• ABOUT THIS TASK: An exact reproduction of the records is required, with all images left out.

___

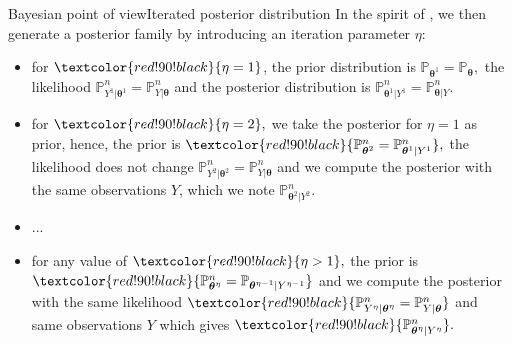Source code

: \documentclass[10pt]{beamer}
\begin{document}
\begin{frame}{Bayesian point of view}{Iterated posterior distribution}
In the spirit of \citet{OBJJ}, we then generate a posterior family by introducing an \textcolor{red!90!black}{iteration parameter $\eta$}:
\begin{itemize}
\item<1-> for $\textcolor{red!90!black}{\eta = 1}$, the prior distribution is $\mathbb{P}_{\boldsymbol{\theta}^{1}} = \mathbb{P}_{\boldsymbol{\theta}},$ the likelihood $\mathbb{P}_{Y^{1} \vert \boldsymbol{\theta}^{1}}^{n} = \mathbb{P}_{Y \vert \boldsymbol{\theta}}^{n}$ and the posterior distribution is $\mathbb{P}_{\boldsymbol{\theta}^{1} \vert Y^{1}}^{n} = \mathbb{P}_{\boldsymbol{\theta}\vert Y}^{n}.$
\item<2-> for $\textcolor{red!90!black}{\eta = 2},$ we take the posterior for $\eta = 1$ as prior, hence, the \textcolor{red!90!black}{prior is} $\textcolor{red!90!black}{\mathbb{P}_{\boldsymbol{\theta}^{2}}^{n} = \mathbb{P}_{\boldsymbol{\theta}^{1} \vert Y^{1}}^{n}},$ the likelihood does not change $\mathbb{P}_{Y^{2} \vert \boldsymbol{\theta}^{2}}^{n} = \mathbb{P}_{Y \vert \boldsymbol{\theta}}^{n}$ and we compute the posterior with the same observations $Y$, which we note $\mathbb{P}_{\boldsymbol{\theta}^{2} \vert Y^{2}}^{n}.$
\item<3-> ...
\item<4-> for any value of $\textcolor{red!90!black}{\eta > 1},$ the prior is $\textcolor{red!90!black}{\mathbb{P}_{\boldsymbol{\theta}^{\eta}}^{n} = \mathbb{P}_{\boldsymbol{\theta}^{\eta-1} \vert Y^{\eta - 1}}}$ and we compute the posterior with the same likelihood $\textcolor{red!90!black}{\mathbb{P}_{Y^{\eta} \vert \boldsymbol{\theta}^{\eta}}^{n} = \mathbb{P}_{Y \vert \boldsymbol{\theta}}^{n}}$ and same observations $Y$ which gives $\textcolor{red!90!black}{\mathbb{P}_{\boldsymbol{\theta}^{\eta} \vert Y^{\eta}}^{n}}.$
\end{itemize}
\end{frame}
\end{document}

___

• YOUR RESPONSE:
Source code

: \documentclass[10pt]{beamer}
\begin{document}
\begin{frame}{Bayesian point of view}{Iterated posterior distribution}
In the spirit of \citet{OBJJ}, we then generate a posterior family by introducing an \textcolor{red!90!black}{iteration parameter $\eta$}:
\begin{itemize}
\item<1-> for $\textcolor{red!90!black}{\eta = 1}$, the prior distribution is $\mathbb{P}_{\boldsymbol{\theta}^{1}} = \mathbb{P}_{\boldsymbol{\theta}},$ the likelihood $\mathbb{P}_{Y^{1} \vert \boldsymbol{\theta}^{1}}^{n} = \mathbb{P}_{Y \vert \boldsymbol{\theta}}^{n}$ and the posterior distribution is $\mathbb{P}_{\boldsymbol{\theta}^{1} \vert Y^{1}}^{n} = \mathbb{P}_{\boldsymbol{\theta}\vert Y}^{n}.$
\item<2-> for $\textcolor{red!90!black}{\eta = 2},$ we take the posterior for $\eta = 1$ as prior, hence, the \textcolor{red!90!black}{prior is} $\textcolor{red!90!black}{\mathbb{P}_{\boldsymbol{\theta}^{2}}^{n} = \mathbb{P}_{\boldsymbol{\theta}^{1} \vert Y^{1}}^{n}},$ the likelihood does not change $\mathbb{P}_{Y^{2} \vert \boldsymbol{\theta}^{2}}^{n} = \mathbb{P}_{Y \vert \boldsymbol{\theta}}^{n}$ and we compute the posterior with the same observations $Y$, which we note $\mathbb{P}_{\boldsymbol{\theta}^{2} \vert Y^{2}}^{n}.$
\item<3-> ...
\item<4-> for any value of $\textcolor{red!90!black}{\eta > 1},$ the prior is $\textcolor{red!90!black}{\mathbb{P}_{\boldsymbol{\theta}^{\eta}}^{n} = \mathbb{P}_{\boldsymbol{\theta}^{\eta-1} \vert Y^{\eta - 1}}}$ and we compute the posterior with the same likelihood $\textcolor{red!90!black}{\mathbb{P}_{Y^{\eta} \vert \boldsymbol{\theta}^{\eta}}^{n} = \mathbb{P}_{Y \vert \boldsymbol{\theta}}^{n}}$ and same observations $Y$ which gives $\textcolor{red!90!black}{\mathbb{P}_{\boldsymbol{\theta}^{\eta} \vert Y^{\eta}}^{n}}.$
\end{itemize}
\end{frame}
\end{document}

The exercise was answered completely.